That is, the functional substrate 3 is most preferably composed of an n-type GaP substrate in terms of transparency and cost having a thickness of about 50 μm or more and about 300 μm or less.

Further, as shown in FIG. 4, the side surface of the functional substrate 3 is a vertical surface 3 a that is substantially perpendicular to the main light extraction surface on the side close to the compound semiconductor layer 2, and is far from the compound semiconductor layer 2. On the side, the inclined surface 3b is inclined inward with respect to the main light extraction surface. Thereby, the light emitted from the active layer 11 to the functional substrate 3 side can be efficiently extracted to the outside. Further, part of the light emitted from the active layer 11 to the functional substrate 3 side is reflected by the vertical surface 3a and can be extracted by the inclined surface 3b. On the other hand, the light reflected by the inclined surface 3b can be extracted by the vertical surface 3a. Thus, the light extraction efficiency can be increased by the synergistic effect of the vertical surface 3a and the inclined surface 3b.

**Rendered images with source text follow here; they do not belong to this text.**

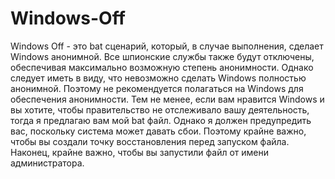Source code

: # Windows-Off
Windows Off - это bat сценарий, который, в случае выполнения, сделает Windows анонимной. Все шпионские службы также будут отключены, обеспечивая максимально возможную степень анонимности. Однако следует иметь в виду, что невозможно сделать Windows полностью анонимной. Поэтому не рекомендуется полагаться на Windows для обеспечения анонимности. Тем не менее, если вам нравится Windows и вы хотите, чтобы правительство не отслеживало вашу деятельность, тогда я предлагаю вам мой bat файл. Однако я должен предупредить вас, поскольку система может давать сбои. Поэтому крайне важно, чтобы вы создали точку восстановления перед запуском файла. Наконец, крайне важно, чтобы вы запустили файл от имени администратора.
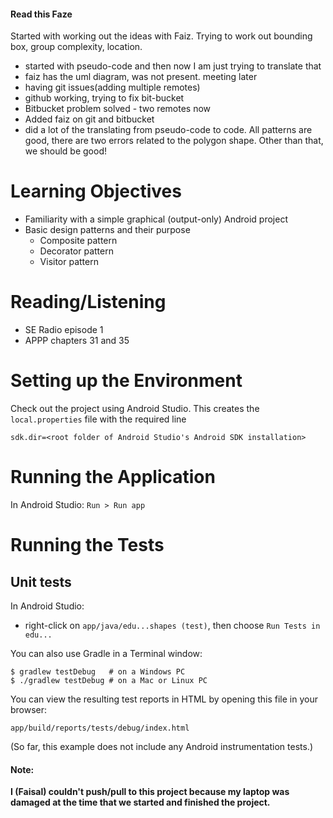 
#### Read this Faze
Started with working out the ideas with Faiz.
Trying to work out bounding box, group complexity, 
location. 
* started with pseudo-code and then now I am just trying 
to translate that
* faiz has the uml diagram, was not present. meeting later
* having git issues(adding multiple remotes)
* github working, trying to fix bit-bucket
* Bitbucket problem solved - two remotes now 
* Added faiz on git and bitbucket 
* did a lot of the translating from pseudo-code to code. All patterns are good, 
there are two errors related to the polygon shape. Other than that, we should be good!
# Learning Objectives
* Familiarity with a simple graphical (output-only) Android project
* Basic design patterns and their purpose
    * Composite pattern
    * Decorator pattern
    * Visitor pattern
# Reading/Listening

* SE Radio episode 1
* APPP chapters 31 and 35

# Setting up the Environment

Check out the project using Android Studio. This creates the `local.properties` file
with the required line

    sdk.dir=<root folder of Android Studio's Android SDK installation>

# Running the Application

In Android Studio: `Run > Run app`

# Running the Tests

## Unit tests

In Android Studio:

* right-click on `app/java/edu...shapes (test)`, then choose `Run Tests in edu...`

You can also use Gradle in a Terminal window:

    $ gradlew testDebug   # on a Windows PC
    $ ./gradlew testDebug # on a Mac or Linux PC

You can view the resulting test reports in HTML by opening this file in your browser:

    app/build/reports/tests/debug/index.html

(So far, this example does not include any Android instrumentation tests.)
#### Note:
__I (Faisal) couldn't push/pull to this project because my laptop was damaged at the time that we started and finished the project.__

In the present embodiment, as shown in FIG. 4, the angle α formed by the inclined surface 3b and the surface parallel to the light emitting surface is preferably in the range of 55 degrees to 80 degrees. By setting it as such a range, the light reflected by the bottom part of the functional board | substrate 3 can be efficiently taken out outside.
In addition, the width (thickness direction) of the vertical surface 3a is preferably in the range of 30 μm to 100 μm. By setting the width of the vertical surface 3a within the above range, the light reflected at the bottom of the functional substrate 3 can be efficiently returned to the light emitting surface at the vertical surface 3a, and further emitted from the main light extraction surface. It becomes possible. For this reason, the light emission efficiency of the light emitting diode 1 can be improved.

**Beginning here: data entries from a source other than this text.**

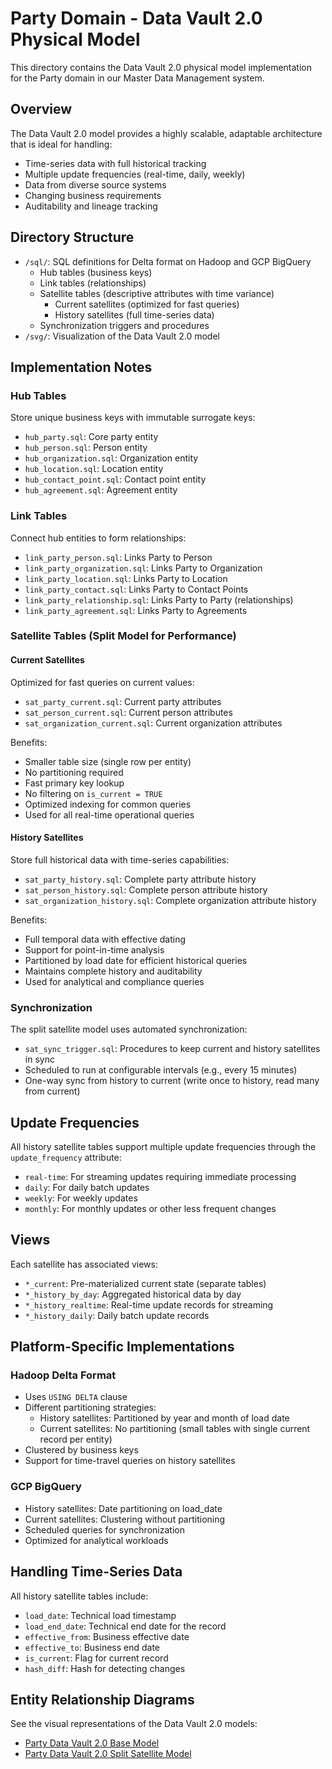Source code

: # Party Domain - Data Vault 2.0 Physical Model

This directory contains the Data Vault 2.0 physical model implementation for the Party domain in our Master Data Management system.

## Overview

The Data Vault 2.0 model provides a highly scalable, adaptable architecture that is ideal for handling:
- Time-series data with full historical tracking
- Multiple update frequencies (real-time, daily, weekly)
- Data from diverse source systems
- Changing business requirements
- Auditability and lineage tracking

## Directory Structure

- `/sql/`: SQL definitions for Delta format on Hadoop and GCP BigQuery
  - Hub tables (business keys)
  - Link tables (relationships)
  - Satellite tables (descriptive attributes with time variance)
    - Current satellites (optimized for fast queries)
    - History satellites (full time-series data)
  - Synchronization triggers and procedures
- `/svg/`: Visualization of the Data Vault 2.0 model

## Implementation Notes

### Hub Tables
Store unique business keys with immutable surrogate keys:
- `hub_party.sql`: Core party entity
- `hub_person.sql`: Person entity
- `hub_organization.sql`: Organization entity
- `hub_location.sql`: Location entity
- `hub_contact_point.sql`: Contact point entity
- `hub_agreement.sql`: Agreement entity

### Link Tables
Connect hub entities to form relationships:
- `link_party_person.sql`: Links Party to Person
- `link_party_organization.sql`: Links Party to Organization
- `link_party_location.sql`: Links Party to Location
- `link_party_contact.sql`: Links Party to Contact Points
- `link_party_relationship.sql`: Links Party to Party (relationships)
- `link_party_agreement.sql`: Links Party to Agreements

### Satellite Tables (Split Model for Performance)

#### Current Satellites
Optimized for fast queries on current values:
- `sat_party_current.sql`: Current party attributes
- `sat_person_current.sql`: Current person attributes
- `sat_organization_current.sql`: Current organization attributes

Benefits:
- Smaller table size (single row per entity)
- No partitioning required
- Fast primary key lookup
- No filtering on `is_current = TRUE`
- Optimized indexing for common queries
- Used for all real-time operational queries

#### History Satellites
Store full historical data with time-series capabilities:
- `sat_party_history.sql`: Complete party attribute history
- `sat_person_history.sql`: Complete person attribute history
- `sat_organization_history.sql`: Complete organization attribute history

Benefits:
- Full temporal data with effective dating
- Support for point-in-time analysis
- Partitioned by load date for efficient historical queries
- Maintains complete history and auditability
- Used for analytical and compliance queries

### Synchronization
The split satellite model uses automated synchronization:
- `sat_sync_trigger.sql`: Procedures to keep current and history satellites in sync
- Scheduled to run at configurable intervals (e.g., every 15 minutes)
- One-way sync from history to current (write once to history, read many from current)

## Update Frequencies

All history satellite tables support multiple update frequencies through the `update_frequency` attribute:
- `real-time`: For streaming updates requiring immediate processing
- `daily`: For daily batch updates
- `weekly`: For weekly updates
- `monthly`: For monthly updates or other less frequent changes

## Views

Each satellite has associated views:
- `*_current`: Pre-materialized current state (separate tables)
- `*_history_by_day`: Aggregated historical data by day
- `*_history_realtime`: Real-time update records for streaming
- `*_history_daily`: Daily batch update records

## Platform-Specific Implementations

### Hadoop Delta Format
- Uses `USING DELTA` clause
- Different partitioning strategies:
  - History satellites: Partitioned by year and month of load date
  - Current satellites: No partitioning (small tables with single current record per entity)
- Clustered by business keys
- Support for time-travel queries on history satellites

### GCP BigQuery
- History satellites: Date partitioning on load_date
- Current satellites: Clustering without partitioning
- Scheduled queries for synchronization
- Optimized for analytical workloads

## Handling Time-Series Data

All history satellite tables include:
- `load_date`: Technical load timestamp
- `load_end_date`: Technical end date for the record
- `effective_from`: Business effective date
- `effective_to`: Business end date
- `is_current`: Flag for current record
- `hash_diff`: Hash for detecting changes

## Entity Relationship Diagrams

See the visual representations of the Data Vault 2.0 models:
- [Party Data Vault 2.0 Base Model](svg/party_data_vault_model.svg)
- [Party Data Vault 2.0 Split Satellite Model](svg/party_data_vault_split_model.svg) 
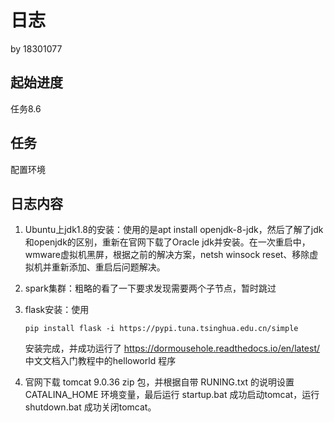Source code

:# 日志

by 18301077

## 起始进度

任务8.6

## 任务

配置环境

## 日志内容

1. Ubuntu上jdk1.8的安装：使用的是apt install openjdk-8-jdk，然后了解了jdk和openjdk的区别，重新在官网下载了Oracle jdk并安装。在一次重启中，wmware虚拟机黑屏，根据之前的解决方案，netsh winsock reset、移除虚拟机并重新添加、重启后问题解决。
2. spark集群：粗略的看了一下要求发现需要两个子节点，暂时跳过
3. flask安装：使用
   
       pip install flask -i https://pypi.tuna.tsinghua.edu.cn/simple 
    
    安装完成，并成功运行了 https://dormousehole.readthedocs.io/en/latest/ 中文文档入门教程中的helloworld 程序
4. 官网下载 tomcat 9.0.36 zip 包，并根据自带 RUNING.txt 的说明设置 CATALINA_HOME 环境变量，最后运行 startup.bat 成功启动tomcat，运行 shutdown.bat 成功关闭tomcat。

Further, the inclined surface 3b of the functional substrate 3 is preferably roughened. Since the inclined surface 3b is roughened, an effect of increasing the light extraction efficiency at the inclined surface 3b can be obtained. That is, by roughening the inclined surface 3b, total reflection on the inclined surface 3b can be suppressed and light extraction efficiency can be increased. Note that the roughening means forming minute irregularities on the surface by chemical treatment or the like.

The bonding interface between the compound semiconductor layer 2 and the functional substrate 3 may be a high resistance layer.
That is, a high resistance layer (not shown) may be formed between the compound semiconductor layer 2 and the functional substrate 3. This high resistance layer exhibits a higher resistance value than that of the functional substrate 3, and when the high resistance layer is formed, the compound semiconductor layer 2 has a reverse direction from the current diffusion layer 8 side to the functional substrate 3 side. It has a function of reducing current. Moreover, although the junction structure which exhibits a withstand voltage with respect to the voltage of the reverse direction applied carelessly from the functional board | substrate 3 side is comprised, the breakdown voltage is a pn junction. It is preferable that the voltage is lower than the reverse voltage of the light emitting unit 7 of the mold.

The n-type ohmic electrode (first electrode) 4 and the p-type ohmic electrode (second electrode) 5 are low-resistance ohmic contact electrodes provided on the main light extraction surface of the light-emitting diode 1.
Here, the n-type ohmic electrode 4 is provided above the upper clad layer 13, and for example, an alloy made of AuGe, Ni alloy / Au can be used. On the other hand, as shown in FIG. 4, the p-type ohmic electrode 5 can use AuBe / Au or an alloy made of AuZn / Au on the exposed surface of the current diffusion layer 8.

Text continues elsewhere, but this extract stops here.